------ Materials provided ------

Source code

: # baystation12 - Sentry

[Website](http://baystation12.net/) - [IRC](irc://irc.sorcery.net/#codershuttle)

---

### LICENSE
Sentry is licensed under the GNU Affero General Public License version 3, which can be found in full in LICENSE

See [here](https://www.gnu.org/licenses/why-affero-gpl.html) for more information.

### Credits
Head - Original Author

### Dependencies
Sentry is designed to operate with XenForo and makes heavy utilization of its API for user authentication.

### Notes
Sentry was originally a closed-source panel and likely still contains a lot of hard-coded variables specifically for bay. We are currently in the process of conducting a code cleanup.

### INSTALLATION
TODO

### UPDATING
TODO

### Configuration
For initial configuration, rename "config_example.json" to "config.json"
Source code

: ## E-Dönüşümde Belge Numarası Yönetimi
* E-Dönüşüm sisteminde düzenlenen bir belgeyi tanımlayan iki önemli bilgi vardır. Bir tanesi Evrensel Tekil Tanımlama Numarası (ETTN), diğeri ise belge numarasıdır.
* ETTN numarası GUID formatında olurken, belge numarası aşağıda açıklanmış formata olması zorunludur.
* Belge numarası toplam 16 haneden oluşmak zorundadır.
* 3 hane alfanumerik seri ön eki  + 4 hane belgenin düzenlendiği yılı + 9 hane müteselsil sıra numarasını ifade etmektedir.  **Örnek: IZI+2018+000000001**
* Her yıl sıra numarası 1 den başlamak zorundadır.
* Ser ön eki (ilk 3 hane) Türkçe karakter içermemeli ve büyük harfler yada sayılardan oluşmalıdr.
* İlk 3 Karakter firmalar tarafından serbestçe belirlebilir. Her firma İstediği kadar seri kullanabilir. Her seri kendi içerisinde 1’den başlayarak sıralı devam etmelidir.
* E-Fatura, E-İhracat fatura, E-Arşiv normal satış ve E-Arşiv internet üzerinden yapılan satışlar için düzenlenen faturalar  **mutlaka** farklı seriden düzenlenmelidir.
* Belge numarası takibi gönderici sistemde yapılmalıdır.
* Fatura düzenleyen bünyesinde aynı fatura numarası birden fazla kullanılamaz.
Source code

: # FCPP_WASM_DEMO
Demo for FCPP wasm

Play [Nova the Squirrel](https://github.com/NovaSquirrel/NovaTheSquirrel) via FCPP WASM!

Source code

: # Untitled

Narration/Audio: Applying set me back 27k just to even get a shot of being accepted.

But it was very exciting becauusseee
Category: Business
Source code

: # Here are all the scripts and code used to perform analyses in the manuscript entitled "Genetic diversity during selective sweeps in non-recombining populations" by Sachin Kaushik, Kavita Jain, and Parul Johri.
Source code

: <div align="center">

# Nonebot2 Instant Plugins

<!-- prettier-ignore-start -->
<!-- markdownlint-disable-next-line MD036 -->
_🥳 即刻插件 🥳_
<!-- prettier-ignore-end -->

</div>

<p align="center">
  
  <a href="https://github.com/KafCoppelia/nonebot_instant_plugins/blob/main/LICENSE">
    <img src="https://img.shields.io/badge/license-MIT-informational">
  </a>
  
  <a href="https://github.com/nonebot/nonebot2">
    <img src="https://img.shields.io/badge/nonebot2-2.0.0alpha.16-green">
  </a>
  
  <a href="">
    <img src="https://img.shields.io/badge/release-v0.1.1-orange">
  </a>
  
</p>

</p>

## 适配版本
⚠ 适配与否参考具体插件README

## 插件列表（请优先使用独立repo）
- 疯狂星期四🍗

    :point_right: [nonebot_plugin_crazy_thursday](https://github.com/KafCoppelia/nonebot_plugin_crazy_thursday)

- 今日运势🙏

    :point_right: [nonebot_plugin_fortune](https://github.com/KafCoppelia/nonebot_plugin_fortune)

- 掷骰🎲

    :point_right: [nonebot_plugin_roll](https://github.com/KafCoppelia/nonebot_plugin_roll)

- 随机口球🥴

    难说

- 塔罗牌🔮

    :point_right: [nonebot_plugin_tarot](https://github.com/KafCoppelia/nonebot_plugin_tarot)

------

# Problem description
Please return only the lines above, starting at the line that has "3 hane alfanumerik" and ending at the line that has "<!-- prettier-ignore-start -->", keeping both and leaving each one unchanged.

# Answer
* 3 hane alfanumerik seri ön eki  + 4 hane belgenin düzenlendiği yılı + 9 hane müteselsil sıra numarasını ifade etmektedir.  **Örnek: IZI+2018+000000001**
* Her yıl sıra numarası 1 den başlamak zorundadır.
* Ser ön eki (ilk 3 hane) Türkçe karakter içermemeli ve büyük harfler yada sayılardan oluşmalıdr.
* İlk 3 Karakter firmalar tarafından serbestçe belirlebilir. Her firma İstediği kadar seri kullanabilir. Her seri kendi içerisinde 1’den başlayarak sıralı devam etmelidir.
* E-Fatura, E-İhracat fatura, E-Arşiv normal satış ve E-Arşiv internet üzerinden yapılan satışlar için düzenlenen faturalar  **mutlaka** farklı seriden düzenlenmelidir.
* Belge numarası takibi gönderici sistemde yapılmalıdır.
* Fatura düzenleyen bünyesinde aynı fatura numarası birden fazla kullanılamaz.
Source code

: # FCPP_WASM_DEMO
Demo for FCPP wasm

Play [Nova the Squirrel](https://github.com/NovaSquirrel/NovaTheSquirrel) via FCPP WASM!

Source code

: # Untitled

Narration/Audio: Applying set me back 27k just to even get a shot of being accepted.

But it was very exciting becauusseee
Category: Business
Source code

: # Here are all the scripts and code used to perform analyses in the manuscript entitled "Genetic diversity during selective sweeps in non-recombining populations" by Sachin Kaushik, Kavita Jain, and Parul Johri.
Source code

: <div align="center">

# Nonebot2 Instant Plugins

<!-- prettier-ignore-start -->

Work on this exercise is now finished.